All lines from the one containing "- **Fonctions/méthodes combat** : 27" to the end of the entries below must be output exactly, and no other lines.

*** Opening Supplied entries ***

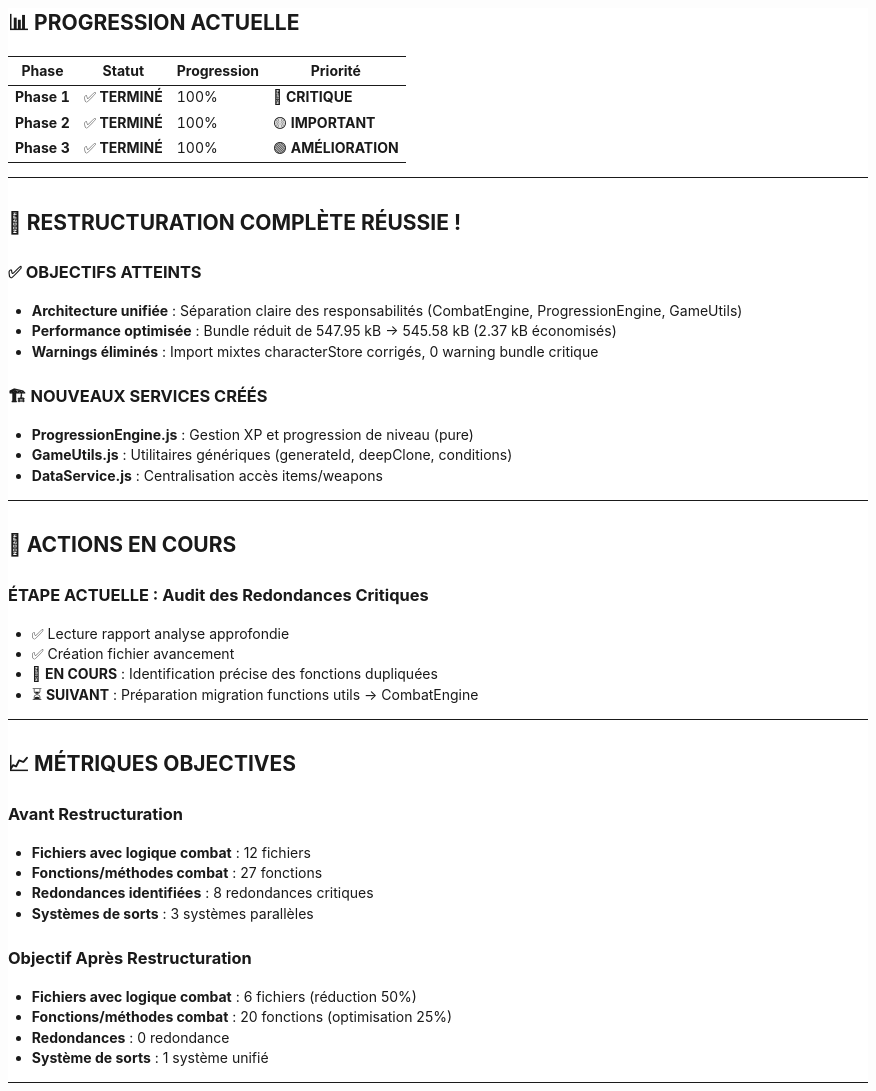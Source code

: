 
## 📊 **PROGRESSION ACTUELLE**

| Phase | Statut | Progression | Priorité |
|-------|--------|-------------|----------|
| **Phase 1** | ✅ **TERMINÉ** | 100% | 🔴 **CRITIQUE** |
| **Phase 2** | ✅ **TERMINÉ** | 100% | 🟡 **IMPORTANT** |
| **Phase 3** | ✅ **TERMINÉ** | 100% | 🟢 **AMÉLIORATION** |

---

## 🎉 **RESTRUCTURATION COMPLÈTE RÉUSSIE !**

### **✅ OBJECTIFS ATTEINTS**
- **Architecture unifiée** : Séparation claire des responsabilités (CombatEngine, ProgressionEngine, GameUtils)
- **Performance optimisée** : Bundle réduit de 547.95 kB → 545.58 kB (2.37 kB économisés)
- **Warnings éliminés** : Import mixtes characterStore corrigés, 0 warning bundle critique

### **🏗️ NOUVEAUX SERVICES CRÉÉS**
- **ProgressionEngine.js** : Gestion XP et progression de niveau (pure)
- **GameUtils.js** : Utilitaires génériques (generateId, deepClone, conditions)
- **DataService.js** : Centralisation accès items/weapons

---

## 🔧 **ACTIONS EN COURS**

### **ÉTAPE ACTUELLE : Audit des Redondances Critiques**
- ✅ Lecture rapport analyse approfondie
- ✅ Création fichier avancement
- 🔄 **EN COURS** : Identification précise des fonctions dupliquées
- ⏳ **SUIVANT** : Préparation migration functions utils → CombatEngine

---

## 📈 **MÉTRIQUES OBJECTIVES**

### **Avant Restructuration**
- **Fichiers avec logique combat** : 12 fichiers
- **Fonctions/méthodes combat** : 27 fonctions  
- **Redondances identifiées** : 8 redondances critiques
- **Systèmes de sorts** : 3 systèmes parallèles

### **Objectif Après Restructuration**
- **Fichiers avec logique combat** : 6 fichiers (réduction 50%)
- **Fonctions/méthodes combat** : 20 fonctions (optimisation 25%)
- **Redondances** : 0 redondance
- **Système de sorts** : 1 système unifié

---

*** Closing Supplied entries ***

Output of the exercise
- **Fonctions/méthodes combat** : 27 fonctions  
- **Redondances identifiées** : 8 redondances critiques
- **Systèmes de sorts** : 3 systèmes parallèles

### **Objectif Après Restructuration**
- **Fichiers avec logique combat** : 6 fichiers (réduction 50%)
- **Fonctions/méthodes combat** : 20 fonctions (optimisation 25%)
- **Redondances** : 0 redondance
- **Système de sorts** : 1 système unifié

---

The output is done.